_Stored data_:

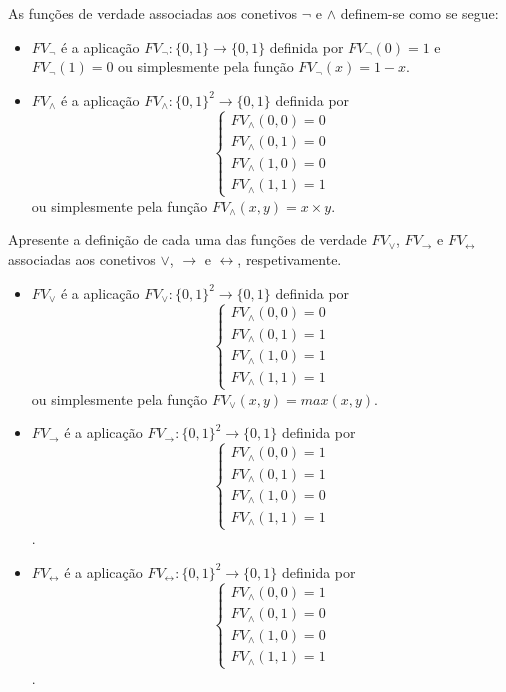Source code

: As funções de verdade associadas aos conetivos $\neg$ e $\land$ definem-se como se segue:

\begin{itemize}
    \item $FV_\neg$ é a aplicação $FV_\neg:\{0,1\}\to\{0,1\}$ definida por $FV_\neg(0)=1$ e $FV_\neg(1)=0$ ou simplesmente pela função $FV_\neg(x)=1-x$.
    \item $FV_\land$ é a aplicação $FV_\land:\{0,1\}^2\to\{0,1\}$ definida por \[
        \begin{cases}
            FV_\land(0,0)=0 \\
            FV_\land(0,1)=0 \\
            FV_\land(1,0)=0 \\
            FV_\land(1,1)=1
        \end{cases}\] ou simplesmente pela função $FV_\land(x,y)=x\times y$.
\end{itemize}

\begin{exercises}
    Apresente a definição de cada uma das funções de verdade $FV_\lor$, $FV_\to$ e $FV_\leftrightarrow$ associadas aos conetivos $\lor$, $\to$ e $\leftrightarrow$, respetivamente.

    \begin{itemize}
        \item $FV_\lor$ é a aplicação $FV_\lor:\{0,1\}^2\to\{0,1\}$ definida por \[
            \begin{cases}
                FV_\land(0,0)=0 \\
                FV_\land(0,1)=1 \\
                FV_\land(1,0)=1 \\
                FV_\land(1,1)=1
            \end{cases}\] ou simplesmente pela função $FV_\lor(x,y)=max(x, y)$.
        \item $FV_\to$ é a aplicação $FV_{\to}:\{0,1\}^2\to\{0,1\}$ definida por \[
            \begin{cases}
                FV_\land(0,0)=1 \\
                FV_\land(0,1)=1 \\
                FV_\land(1,0)=0 \\
                FV_\land(1,1)=1
            \end{cases}\].
        \item $FV_\leftrightarrow$ é a aplicação $FV_{\leftrightarrow}:\{0,1\}^2\to\{0,1\}$ definida por \[
            \begin{cases}
                FV_\land(0,0)=1 \\
                FV_\land(0,1)=0 \\
                FV_\land(1,0)=0 \\
                FV_\land(1,1)=1
            \end{cases}\].
    \end{itemize}
\end{exercises}

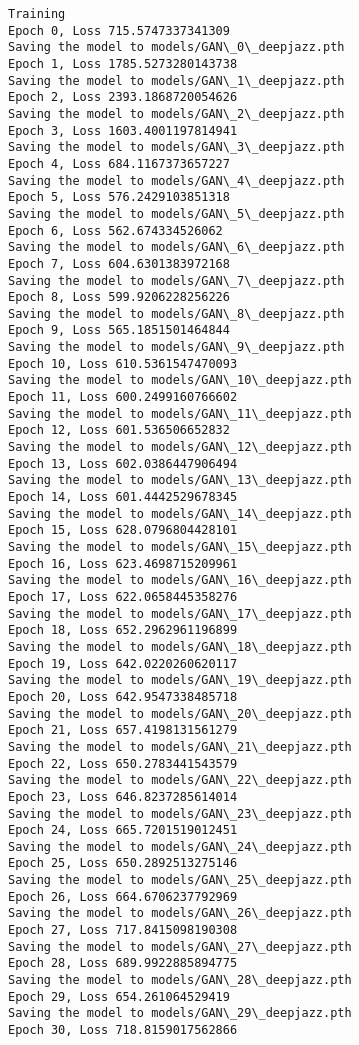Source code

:\documentclass[11pt]{article}
\begin{document}
    \begin{Verbatim}[commandchars=\\\{\}]
Training
Epoch 0, Loss 715.5747337341309
Saving the model to models/GAN\_0\_deepjazz.pth
Epoch 1, Loss 1785.5273280143738
Saving the model to models/GAN\_1\_deepjazz.pth
Epoch 2, Loss 2393.1868720054626
Saving the model to models/GAN\_2\_deepjazz.pth
Epoch 3, Loss 1603.4001197814941
Saving the model to models/GAN\_3\_deepjazz.pth
Epoch 4, Loss 684.1167373657227
Saving the model to models/GAN\_4\_deepjazz.pth
Epoch 5, Loss 576.2429103851318
Saving the model to models/GAN\_5\_deepjazz.pth
Epoch 6, Loss 562.674334526062
Saving the model to models/GAN\_6\_deepjazz.pth
Epoch 7, Loss 604.6301383972168
Saving the model to models/GAN\_7\_deepjazz.pth
Epoch 8, Loss 599.9206228256226
Saving the model to models/GAN\_8\_deepjazz.pth
Epoch 9, Loss 565.1851501464844
Saving the model to models/GAN\_9\_deepjazz.pth
Epoch 10, Loss 610.5361547470093
Saving the model to models/GAN\_10\_deepjazz.pth
Epoch 11, Loss 600.2499160766602
Saving the model to models/GAN\_11\_deepjazz.pth
Epoch 12, Loss 601.536506652832
Saving the model to models/GAN\_12\_deepjazz.pth
Epoch 13, Loss 602.0386447906494
Saving the model to models/GAN\_13\_deepjazz.pth
Epoch 14, Loss 601.4442529678345
Saving the model to models/GAN\_14\_deepjazz.pth
Epoch 15, Loss 628.0796804428101
Saving the model to models/GAN\_15\_deepjazz.pth
Epoch 16, Loss 623.4698715209961
Saving the model to models/GAN\_16\_deepjazz.pth
Epoch 17, Loss 622.0658445358276
Saving the model to models/GAN\_17\_deepjazz.pth
Epoch 18, Loss 652.2962961196899
Saving the model to models/GAN\_18\_deepjazz.pth
Epoch 19, Loss 642.0220260620117
Saving the model to models/GAN\_19\_deepjazz.pth
Epoch 20, Loss 642.9547338485718
Saving the model to models/GAN\_20\_deepjazz.pth
Epoch 21, Loss 657.4198131561279
Saving the model to models/GAN\_21\_deepjazz.pth
Epoch 22, Loss 650.2783441543579
Saving the model to models/GAN\_22\_deepjazz.pth
Epoch 23, Loss 646.8237285614014
Saving the model to models/GAN\_23\_deepjazz.pth
Epoch 24, Loss 665.7201519012451
Saving the model to models/GAN\_24\_deepjazz.pth
Epoch 25, Loss 650.2892513275146
Saving the model to models/GAN\_25\_deepjazz.pth
Epoch 26, Loss 664.6706237792969
Saving the model to models/GAN\_26\_deepjazz.pth
Epoch 27, Loss 717.8415098190308
Saving the model to models/GAN\_27\_deepjazz.pth
Epoch 28, Loss 689.9922885894775
Saving the model to models/GAN\_28\_deepjazz.pth
Epoch 29, Loss 654.261064529419
Saving the model to models/GAN\_29\_deepjazz.pth
Epoch 30, Loss 718.8159017562866

\end{Verbatim}
\end{document}
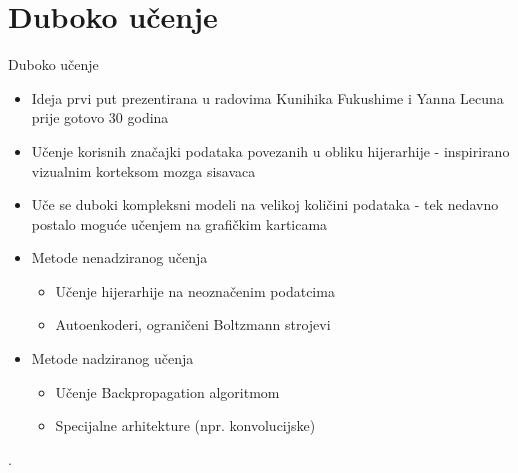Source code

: \documentclass[pdf]{beamer}
\begin{document}
\section{Duboko učenje}

\begin{frame}{Duboko učenje}

\begin{itemize}
\setlength\itemsep{0.5em}

	\item Ideja prvi put prezentirana u radovima Kunihika Fukushime i Yanna Lecuna prije gotovo 30 godina

 	\item Učenje korisnih značajki podataka povezanih u obliku hijerarhije - inspirirano vizualnim korteksom mozga sisavaca

	\item Uče se duboki kompleksni modeli na velikoj količini podataka - tek nedavno postalo moguće učenjem na grafičkim karticama 
	
	\item Metode nenadziranog učenja
	\begin{itemize}
		\item Učenje hijerarhije na neoznačenim podatcima
 		\item Autoenkoderi, ograničeni Boltzmann strojevi
 	\end{itemize}
 	
 	\item Metode nadziranog učenja
	\begin{itemize}
		\item Učenje Backpropagation algoritmom
 		\item Specijalne arhitekture (npr. konvolucijske)
 	\end{itemize}
	
\end{itemize}
. 
\end{frame}
\end{document}
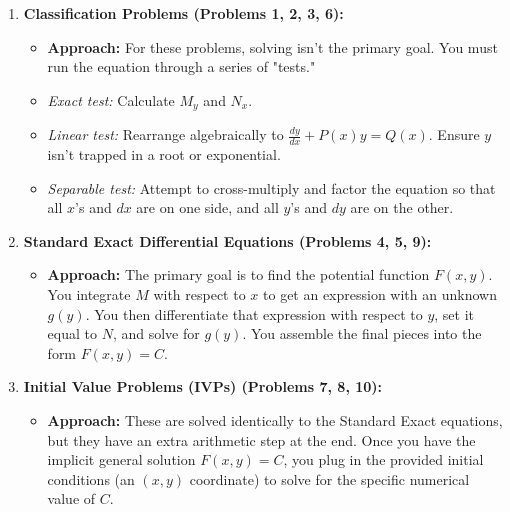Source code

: \documentclass[11pt]{article}
\begin{document}
\begin{enumerate}
    \item \textbf{Classification Problems (Problems 1, 2, 3, 6):}
    \begin{itemize}
        \item \textbf{Approach:} For these problems, solving isn't the primary goal. You must run the equation through a series of "tests." 
        \item \textit{Exact test:} Calculate $M_y$ and $N_x$.
        \item \textit{Linear test:} Rearrange algebraically to $\frac{dy}{dx} + P(x)y = Q(x)$. Ensure $y$ isn't trapped in a root or exponential.
        \item \textit{Separable test:} Attempt to cross-multiply and factor the equation so that all $x$'s and $dx$ are on one side, and all $y$'s and $dy$ are on the other.
    \end{itemize}
    
    \item \textbf{Standard Exact Differential Equations (Problems 4, 5, 9):}
    \begin{itemize}
        \item \textbf{Approach:} The primary goal is to find the potential function $F(x,y)$. You integrate $M$ with respect to $x$ to get an expression with an unknown $g(y)$. You then differentiate that expression with respect to $y$, set it equal to $N$, and solve for $g(y)$. You assemble the final pieces into the form $F(x,y) = C$.
    \end{itemize}

    \item \textbf{Initial Value Problems (IVPs) (Problems 7, 8, 10):}
    \begin{itemize}
        \item \textbf{Approach:} These are solved identically to the Standard Exact equations, but they have an extra arithmetic step at the end. Once you have the implicit general solution $F(x,y) = C$, you plug in the provided initial conditions (an $(x,y)$ coordinate) to solve for the specific numerical value of $C$.
    \end{itemize}
\end{enumerate}
\end{document}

_EXERCISE_:
Lines from the one above containing "Epoch 21, Loss 657.4198131561279" down to the one containing "Calculate $M_y$ and $N_x$." should be transcribed exactly, with both ends kept and no pictures.

_FINAL ANSWER_:
Epoch 21, Loss 657.4198131561279
Saving the model to models/GAN\_21\_deepjazz.pth
Epoch 22, Loss 650.2783441543579
Saving the model to models/GAN\_22\_deepjazz.pth
Epoch 23, Loss 646.8237285614014
Saving the model to models/GAN\_23\_deepjazz.pth
Epoch 24, Loss 665.7201519012451
Saving the model to models/GAN\_24\_deepjazz.pth
Epoch 25, Loss 650.2892513275146
Saving the model to models/GAN\_25\_deepjazz.pth
Epoch 26, Loss 664.6706237792969
Saving the model to models/GAN\_26\_deepjazz.pth
Epoch 27, Loss 717.8415098190308
Saving the model to models/GAN\_27\_deepjazz.pth
Epoch 28, Loss 689.9922885894775
Saving the model to models/GAN\_28\_deepjazz.pth
Epoch 29, Loss 654.261064529419
Saving the model to models/GAN\_29\_deepjazz.pth
Epoch 30, Loss 718.8159017562866

\end{Verbatim}
\end{document}
Source code

: \documentclass[pdf]{beamer}
\begin{document}
\section{Duboko učenje}

\begin{frame}{Duboko učenje}

\begin{itemize}
\setlength\itemsep{0.5em}

	\item Ideja prvi put prezentirana u radovima Kunihika Fukushime i Yanna Lecuna prije gotovo 30 godina

 	\item Učenje korisnih značajki podataka povezanih u obliku hijerarhije - inspirirano vizualnim korteksom mozga sisavaca

	\item Uče se duboki kompleksni modeli na velikoj količini podataka - tek nedavno postalo moguće učenjem na grafičkim karticama 
	
	\item Metode nenadziranog učenja
	\begin{itemize}
		\item Učenje hijerarhije na neoznačenim podatcima
 		\item Autoenkoderi, ograničeni Boltzmann strojevi
 	\end{itemize}
 	
 	\item Metode nadziranog učenja
	\begin{itemize}
		\item Učenje Backpropagation algoritmom
 		\item Specijalne arhitekture (npr. konvolucijske)
 	\end{itemize}
	
\end{itemize}
. 
\end{frame}
\end{document}
Source code

: \documentclass[11pt]{article}
\begin{document}
\begin{enumerate}
    \item \textbf{Classification Problems (Problems 1, 2, 3, 6):}
    \begin{itemize}
        \item \textbf{Approach:} For these problems, solving isn't the primary goal. You must run the equation through a series of "tests." 
        \item \textit{Exact test:} Calculate $M_y$ and $N_x$.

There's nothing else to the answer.